Steve Yegge, a Google engineer, recently posted a long rant on Google+ about how Amazon does everything wrong and Google does everything right. Probably the most traffic generated for Google+ since they launched, which is why he most likely still has a job. While it was painfully excruciating to get through, I wanted to make sure I read the entire entry because the focus wasn’t really on Google at all, but on a transformative idea of Jeff Bezos, founder and CEO of Amazon.

As Steve points out at some point Bezos got “it” and he realized the power and the value in his company wasn’t just to be an online retailer, but to the be THE platform for online retailing. Now, to fully understand this, Bezos didn’t say to his team build me a platform that handles every aspect of online retailing including managing the supply-chain and facilitating third-party suppliers to sell directly through Amazon. What he said was simpler than that, but significantly more powerful; he said, every team in the business will expose their data via a service interface.

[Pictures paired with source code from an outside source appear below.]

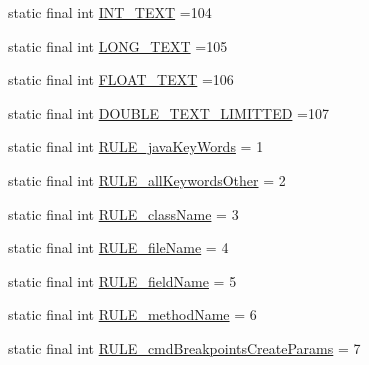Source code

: \begin{DoxyCompactItemize}
static final int \hyperlink{classgov_1_1nasa_1_1jpf_1_1inspector_1_1server_1_1expression_1_1parser_1_1_expression_grammar_parser_a7223ce7489ade7bbb552f89fc4d6e555}{I\+N\+T\+\_\+\+T\+E\+XT} =104
\item 
static final int \hyperlink{classgov_1_1nasa_1_1jpf_1_1inspector_1_1server_1_1expression_1_1parser_1_1_expression_grammar_parser_ae069bf95cf11e44cb3546519a44679ce}{L\+O\+N\+G\+\_\+\+T\+E\+XT} =105
\item 
static final int \hyperlink{classgov_1_1nasa_1_1jpf_1_1inspector_1_1server_1_1expression_1_1parser_1_1_expression_grammar_parser_ad1fd03c70bd089f786f32829dcd53e03}{F\+L\+O\+A\+T\+\_\+\+T\+E\+XT} =106
\item 
static final int \hyperlink{classgov_1_1nasa_1_1jpf_1_1inspector_1_1server_1_1expression_1_1parser_1_1_expression_grammar_parser_a68673c70894625a52edf0c22579e7f01}{D\+O\+U\+B\+L\+E\+\_\+\+T\+E\+X\+T\+\_\+\+L\+I\+M\+I\+T\+T\+ED} =107
\item 
static final int \hyperlink{classgov_1_1nasa_1_1jpf_1_1inspector_1_1server_1_1expression_1_1parser_1_1_expression_grammar_parser_a42e4d42cc0f955f8c1a4bc2e289add44}{R\+U\+L\+E\+\_\+java\+Key\+Words} = 1
\item 
static final int \hyperlink{classgov_1_1nasa_1_1jpf_1_1inspector_1_1server_1_1expression_1_1parser_1_1_expression_grammar_parser_a4cd43289939dc731de4296998b2be832}{R\+U\+L\+E\+\_\+all\+Keywords\+Other} = 2
\item 
static final int \hyperlink{classgov_1_1nasa_1_1jpf_1_1inspector_1_1server_1_1expression_1_1parser_1_1_expression_grammar_parser_aaf27fecc6466adc6988000be8b8ee452}{R\+U\+L\+E\+\_\+class\+Name} = 3
\item 
static final int \hyperlink{classgov_1_1nasa_1_1jpf_1_1inspector_1_1server_1_1expression_1_1parser_1_1_expression_grammar_parser_aaebd45e7b8e63c8756b0ce585c575dfc}{R\+U\+L\+E\+\_\+file\+Name} = 4
\item 
static final int \hyperlink{classgov_1_1nasa_1_1jpf_1_1inspector_1_1server_1_1expression_1_1parser_1_1_expression_grammar_parser_a3fdbd5716b17e52ee9b8597995cd3647}{R\+U\+L\+E\+\_\+field\+Name} = 5
\item 
static final int \hyperlink{classgov_1_1nasa_1_1jpf_1_1inspector_1_1server_1_1expression_1_1parser_1_1_expression_grammar_parser_a9797bb55223a9ee290076d6e4c46a9a9}{R\+U\+L\+E\+\_\+method\+Name} = 6
\item 
static final int \hyperlink{classgov_1_1nasa_1_1jpf_1_1inspector_1_1server_1_1expression_1_1parser_1_1_expression_grammar_parser_a0303cdd38ece8fc7222bda462c0be691}{R\+U\+L\+E\+\_\+cmd\+Breakpoints\+Create\+Params} = 7

\end{DoxyCompactItemize}
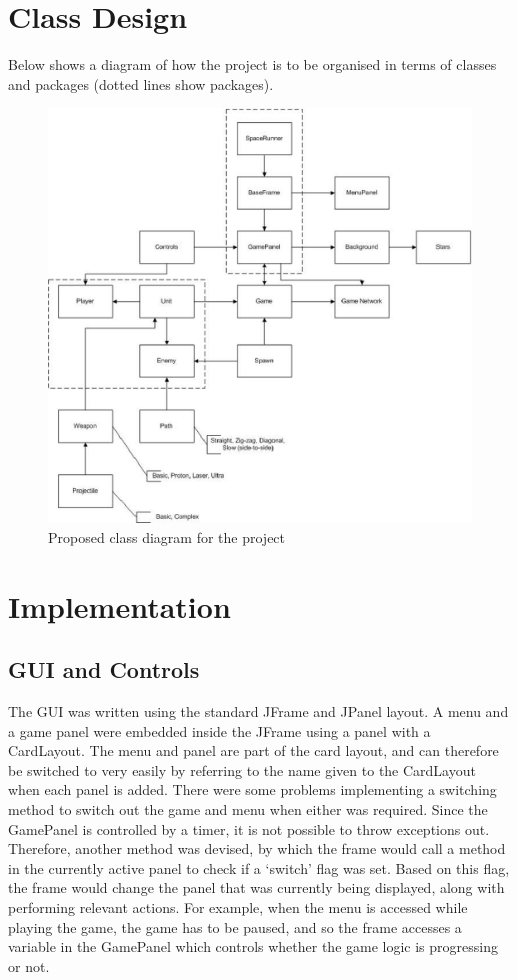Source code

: \section{Class Design}
\label{sec: class_design}
Below shows a diagram of how the project is to be organised in terms of classes and packages (dotted lines show packages).
\begin{figure}
 \centering
 \includegraphics{class_diagram.eps}
 \caption{Proposed class diagram for the project}
 \label{fig: class_diagram}
\end{figure}

\section{Implementation}
\subsection{GUI and Controls}
The GUI was written using the standard JFrame and JPanel layout. A menu and a game panel were embedded inside the JFrame using a panel with a CardLayout. The menu and panel are part of the card layout, and can therefore be switched to very easily by referring to the name given to the CardLayout when each panel is added. There were some problems implementing a switching method to switch out the game and menu when either was required. Since the GamePanel is controlled by a timer, it is not possible to throw exceptions out. Therefore, another method was devised, by which the frame would call a method in the currently active panel to check if a `switch' flag was set. Based on this flag, the frame would change the panel that was currently being displayed, along with performing relevant actions. For example, when the menu is accessed while playing the game, the game has to be paused, and so the frame accesses a variable in the GamePanel which controls whether the game logic is progressing or not.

Now, I’ve written about Enteprise SOA till I’m blue in the face and still had to deal with arrogant dweebs argue about REST vs. SOAP or top-down vs. bottom-up just more people who didn’t get that SOA is an architecture that should be applied to the business, not to just the software. Now, I have the greatest proof point imaginable for my argument, Amazon is the embodiment of Enterprise SOA; no two teams can communicate data without going through their own public interfaces or face termination. I guarantee that format, protocol, size, shape, smell, whatever attribute you want to convey about SOA all became irrelevant after a few months of your fellow workers kicking the crap out of you for having a broken or dysfunctional interface.

This isn’t even the best part of the story; it’s just the beginning. What Bezos effectively created by this one mandate was to turn Amazon into a platform. Amazon today is probably the most powerful retail platform in the world. The underlying software helps that platform to run smoothly, but the platform is more than the software. It’s the people, the processes and the technologies working together in harmony to move products from buyer to seller in both physical and digital forms.

Additionally, what Amazon realized in due course of this act is that the computing platform developed to drive their retail platform can also play a significant role in helping other businesses become a platform as well. Hence, Amazon Web Services is the embodiment of that effort providing the same methodology as Amazon the retail platform uses to the world-at-large.

On the other side of the jungle sits a million pound behemoth attempting to stay valid in this fast moving cloud market, where lots of small and mid-sized competitors, as well as some large competitors, are all already vying for leadership positions. Companies, such as Dell, Google, HP, Oracle, Cisco, Microsoft, Unisys, and Harris are established firms with solid client bases that are all looking to deliver cloud services to the enterprise. So, what can IBM do as a Johnny-come-lately to the cloud game to compete in this arena?

Obviously, IBM believes it’s been playing in this cloud game for some time, but perception is reality and when people talk cloud, IBM is typically not part of the conversation. And, that’s when it hits me, IBM needs a BHAG (Big Hairy Audacious Goal) to turn this perception around. They’re not going to win this game by throwing money and people at the problem, it’s a different world led by a different mindset and Grandpa’s enterprise computing approaches aren’t going to cut it. IBM needs to become the platform! They need to embody everything they know and have been delivering for the past 100 years, package it and deliver it through service interfaces. They need to make every team work with every other team only through service interfaces. And, most importantly, they need to change the conversation from “what is cloud computing” to “what is cloud computing about”.

Now, I suppose this same approach could work for HP and Microsoft as well since they too both struggle to stand out against in the field of cloud computing. However, at least HP and Microsoft are part of the conversation. Maybe I’m just rooting for the underdog like I always do, which is why I still haven’t given up on the Washington Redskins … yet! It would be fun to watch a behemoth like IBM come stomping from the backfield, crushing those with existing market penetration and moving to the front of the pack to compete against the leaders in cloud computing.